FCC -verklaring
Deze apparatuur is getest en voldoet aan de limieten voor een klasse B digitaal apparaat, volgens
deel 15 van het FCC-reglement. Deze limieten zijn ingesteld om een redelijke bescherming te
bieden tegen schadelijke interferentie in een woonomgeving. Deze apparatuur genereert en
gebruikt radiofrequentie-energie en kan deze uitstralen en kan, indien niet geïnstalleerd en
gebruikt volgens de instructies, schadelijke interferentie van radiocommunicatie veroorzaken.
Er is echter geen garantie dat er geen interferentie zal optreden in specifieke installaties. Als deze
apparatuur schadelijke interferentie aan radio- of televisieontvangst veroorzaakt, wat kan worden
vastgesteld door de apparatuur in en uit te schakelen, kan de gebruiker proberen de interferentie
met behulp van een of meer van de volgende maatregelen te corrigeren:
•
Richt de ontvangstantenne opnieuw of verplaats deze.
•
Vergroot de afstand tussen de apparatuur en de radio of televisie.
•
Sluit de apparatuur aan op een ander circuit dan dat waarop de radio en televisie zijn
aangesloten.
•
Roep de hulp in van de leverancier of een ervaren radio/televisiemonteur.
Verklaring: Afgeschermde kabels
Om te voldoen aan de FCC-richtlijnen, moeten alle verbindingen met andere computerapparaten
tot stand worden gebracht met afgeschermde kabels.

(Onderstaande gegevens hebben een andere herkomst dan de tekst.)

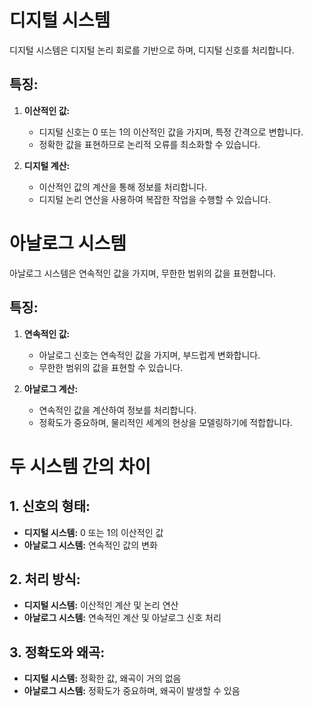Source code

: # 디지털 시스템

디지털 시스템은 디지털 논리 회로를 기반으로 하며, 디지털 신호를 처리합니다.

## 특징:

1. **이산적인 값:**
   - 디지털 신호는 0 또는 1의 이산적인 값을 가지며, 특정 간격으로 변합니다.
   - 정확한 값을 표현하므로 논리적 오류를 최소화할 수 있습니다.

2. **디지털 계산:**
   - 이산적인 값의 계산을 통해 정보를 처리합니다.
   - 디지털 논리 연산을 사용하여 복잡한 작업을 수행할 수 있습니다.

# 아날로그 시스템

아날로그 시스템은 연속적인 값을 가지며, 무한한 범위의 값을 표현합니다.

## 특징:

1. **연속적인 값:**
   - 아날로그 신호는 연속적인 값을 가지며, 부드럽게 변화합니다.
   - 무한한 범위의 값을 표현할 수 있습니다.

2. **아날로그 계산:**
   - 연속적인 값을 계산하여 정보를 처리합니다.
   - 정확도가 중요하며, 물리적인 세계의 현상을 모델링하기에 적합합니다.

# 두 시스템 간의 차이

## 1. 신호의 형태:
   - **디지털 시스템:** 0 또는 1의 이산적인 값
   - **아날로그 시스템:** 연속적인 값의 변화

## 2. 처리 방식:
   - **디지털 시스템:** 이산적인 계산 및 논리 연산
   - **아날로그 시스템:** 연속적인 계산 및 아날로그 신호 처리

## 3. 정확도와 왜곡:
   - **디지털 시스템:** 정확한 값, 왜곡이 거의 없음
   - **아날로그 시스템:** 정확도가 중요하며, 왜곡이 발생할 수 있음
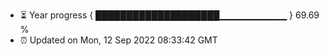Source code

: - ⏳ Year progress { ████████████████████▁▁▁▁▁▁▁▁▁▁ } 69.69 %
- ⏰ Updated on Mon, 12 Sep 2022 08:33:42 GMT

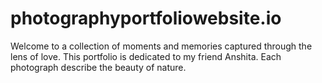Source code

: # photographyportfoliowebsite.io
Welcome to a collection of moments and memories captured through the lens of love. This portfolio is dedicated to my friend Anshita. Each photograph describe the beauty of nature.
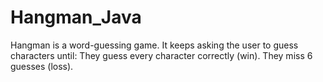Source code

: # Hangman_Java
Hangman is a word-guessing game. It keeps asking the user to guess characters until: They guess every character correctly (win). They miss 6 guesses (loss).

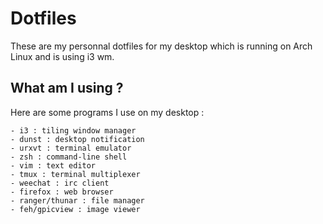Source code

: # Dotfiles

These are my personnal dotfiles for my desktop which is running on Arch Linux and is using i3 wm.

## What am I using ?

Here are some programs I use on my desktop :

	- i3 : tiling window manager
	- dunst : desktop notification
	- urxvt : terminal emulator
	- zsh : command-line shell
	- vim : text editor
	- tmux : terminal multiplexer
	- weechat : irc client
	- firefox : web browser
	- ranger/thunar : file manager
	- feh/gpicview : image viewer
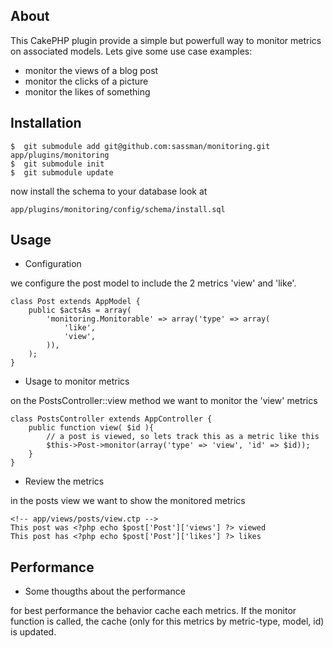 About
-----

This CakePHP plugin provide a simple but powerfull way to monitor metrics on associated models.
Lets give some use case examples:

- monitor the views of a blog post
- monitor the clicks of a picture
- monitor the likes of something


Installation
------------

	$  git submodule add git@github.com:sassman/monitoring.git app/plugins/monitoring
	$  git submodule init
	$  git submodule update

now install the schema to your database look at

	app/plugins/monitoring/config/schema/install.sql

Usage
-----

 * Configuration

we configure the post model to include the 2 metrics 'view' and 'like'.

	class Post extends AppModel {
		public $actsAs = array(
			'monitoring.Monitorable' => array('type' => array(
				'like',
				'view',
			)),
		);
	}

 * Usage to monitor metrics

on the PostsController::view method we want to monitor the 'view' metrics
	
	class PostsController extends AppController {
		public function view( $id ){
			// a post is viewed, so lets track this as a metric like this
			$this->Post->monitor(array('type' => 'view', 'id' => $id));
		}
	}

 * Review the metrics

in the posts view we want to show the monitored metrics

	<!-- app/views/posts/view.ctp -->
	This post was <?php echo $post['Post']['views'] ?> viewed
	This post has <?php echo $post['Post']['likes'] ?> likes

Performance
-----------

 * Some thougths about the performance
 
for best performance the behavior cache each metrics. If the monitor function is called,
the cache (only for this metrics by metric-type, model, id) is updated.
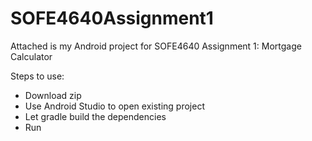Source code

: # SOFE4640Assignment1

Attached is my Android project for SOFE4640 Assignment 1: Mortgage Calculator

Steps to use: 
- Download zip
- Use Android Studio to open existing project
- Let gradle build the dependencies
- Run
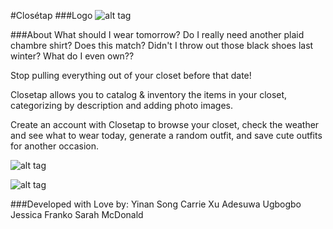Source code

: #Closétap
###Logo
![alt tag](https://github.com/yinansong/closet_app/blob/master/logo2.png)

###About
What should I wear tomorrow?  Do I really need another plaid chambre shirt? Does this match? Didn't I throw out those black shoes last winter? What do I even own??

Stop pulling everything out of your closet before that date!

Closetap allows you to catalog & inventory the items in your closet, categorizing by description and adding photo images.

Create an account with Closetap to browse your closet, check the weather and see what to wear today, generate a random outfit, and save cute outfits for another occasion.


![alt tag](https://github.com/yinansong/closet_app/blob/master/closetap_erd.png)

![alt tag](https://github.com/yinansong/closet_app/blob/master/wireframe.jpg)


###Developed with Love by:
Yinan Song
Carrie Xu
Adesuwa Ugbogbo
Jessica Franko
Sarah McDonald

Verklaring: Randapparatuur
Alleen randapparaten (invoer/uitvoer-apparaten, terminals, printers, enz.) die voldoen aan de
limieten van klasse B mogen worden aangesloten op dit apparaat. Het gebruik van apparaten die
niet voldoen aan de voorschriften resulteert waarschijnlijk in storing van radio- en
televisieontvangst.
Let op
Wijzigingen aan de apparatuur zonder schriftelijke toestemming van de fabrikant kunnen de
bevoegdheid van de gebruiker voor het bedienen van de computer, welke is verleend door de
Federal Communications Commission, teniet doen.
Voorwaarden voor gebruik
Dit onderdeel voldoet aan de voorschriften van Deel 15 van de FCC-regels. Voor het gebruik moet
worden voldaan aan twee voorwaarden: (1) dit apparaat mag geen schadelijke interferentie
veroorzaken, en (2) dit apparaat moet ontvangen interferentie accepteren, inclusief interferentie
die een ongewenst effect kan veroorzaken.